TO OUTMANEUVER HIS RIVALS, DICK'S SPORTING GOODS' OWNER, ED STACK, DECIDED TO TAKE THE AXE TO HIS OWN STORES. IT HAS MADE HIM BILLIONS.

- JEMIMA MCEVOYΥ

KILLER INSTINCT

Ed Stack stands with his arms crossed, surveying the wall of colorful basketball shoes near the entrance of Dick’s Sporting Goods’ House of Sport in Pittsburgh’s Ross Park Mall. The vast selection of around 2,400 pairs of Nike Air Jordans, Under Armour Currys and more—known as the “Footwear Deck”—is a key part of Dick’s strategy to stand out in the digital age.
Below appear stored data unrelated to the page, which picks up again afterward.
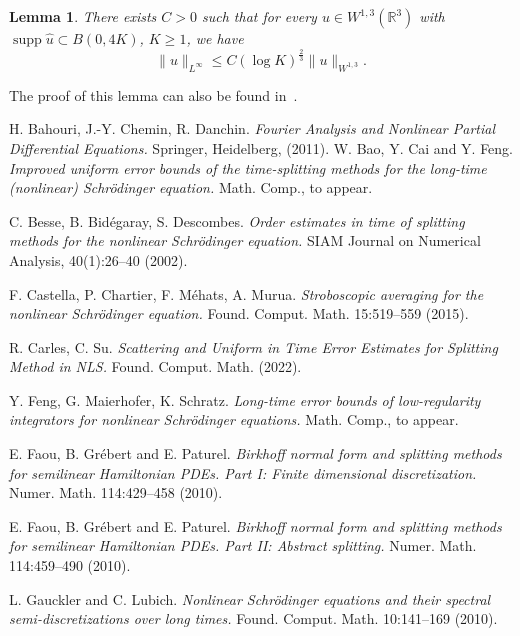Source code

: \documentclass[10pt,a4paper]{article}
\newtheorem{lemma}[theorem]{Lemma}
\DeclareMathOperator{\supp}{supp}
\begin{document}
  \begin{lemma}\label{sobbord}
    There exists \(C>0\) such that for every \(u\in W^{1,3}(\mathbb R^3)\) with
    \(\supp \hat{u} \subset B(0,4K)\), \(K \geq 1\), we have
    \[ \|u\|_{L^\infty} \leq C (\log K)^\frac23 \|u\|_{W^{1,3}}. \]
  \end{lemma}

  The proof of this lemma can also be found in~\cite{ORS21}.

  \begin{thebibliography}{99}
      {\rm H. Bahouri, J.-Y. Chemin, R. Danchin.}
      {\em Fourier Analysis and Nonlinear Partial Differential Equations.}
      Springer, Heidelberg, (2011).
      {\rm W. Bao, Y. Cai and Y. Feng.}
      {\em Improved uniform error bounds of the time-splitting methods for the long-time (nonlinear) Schr\"odinger equation.}
      Math. Comp., to appear.

      {\rm C. Besse, B. Bid\'egaray, S. Descombes.}
      {\em Order estimates in time of splitting methods for the nonlinear Schr\"odinger equation.}
      SIAM Journal on Numerical Analysis, 40(1):26--40 (2002).
      
      {\rm F. Castella, P. Chartier, F. Méhats, A. Murua.}
      {\em Stroboscopic averaging for the nonlinear Schr\"odinger equation.}
      Found. Comput. Math. 15:519--559 (2015).

      {\rm R. Carles, C. Su.}
      {\em Scattering and Uniform in Time Error Estimates for Splitting Method in NLS.}
      Found. Comput. Math. (2022).

      {\rm Y. Feng, G. Maierhofer, K. Schratz.}
      {\em Long-time error bounds of low-regularity integrators for nonlinear Schrödinger equations.}
      Math. Comp., to appear.

      {\rm E. Faou, B. Grébert and E. Paturel.} 
      {\em Birkhoff normal form and splitting methods for semilinear Hamiltonian PDEs. Part I: Finite dimensional discretization.}
      Numer. Math. 114:429--458 (2010).

      {\rm E. Faou, B. Grébert and E. Paturel.} 
      {\em Birkhoff normal form and splitting methods for semilinear Hamiltonian PDEs. Part II: Abstract splitting.}
      Numer. Math. 114:459--490 (2010).

      {\rm L. Gauckler and C. Lubich.}
      {\em Nonlinear Schr\"odinger equations and their spectral semi-discretizations over long times.}
      Found. Comput. Math. 10:141--169 (2010).


\end{thebibliography}
\end{document}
A separate soccer-skewed section, House of Cleats (pictured on page 92), has at least 300 additional pairs. “People really want to feel it, touch it, try it on and experience it,” explains Stack, 70, Dick’s executive chairman.

That’s why there’s also a 31.5-foot indoor climbing wall visible directly over Stack’s shoulder, nearby batting cages, golf bays and even an 18,000-square-foot outdoor sports field for customers to use. Plus there are technicians on hand to restring racquets, lace baseball gloves and sharpen ice skates.

These bells and whistles are features of a new jumbo store format that Dick’s is opening across the country. Each House of Sport is double to triple the size of a regular 50,000-square-foot location. The Pittsburgh megastore, the closest one to Dick’s corporate headquarters in Coraopolis, Pennsylvania—where Forbes interviewed Stack in November—opened last April in a long-abandoned Sears. The third-biggest Dick’s location to date at 140,000 square feet. (The biggest, nearly 150,000 square feet, is in Salem, New Hampshire.) Fifteen more of these immense complexes are already open, with plans to retrofit up to 100 of Dick's 725 U.S. locations by 2027. (The company has another 136 “specialty” stores, including Golf Galaxy and outdoor chain Public Lands.) Forbes estimates the retailer will spend nearly $2 billion on this expansion.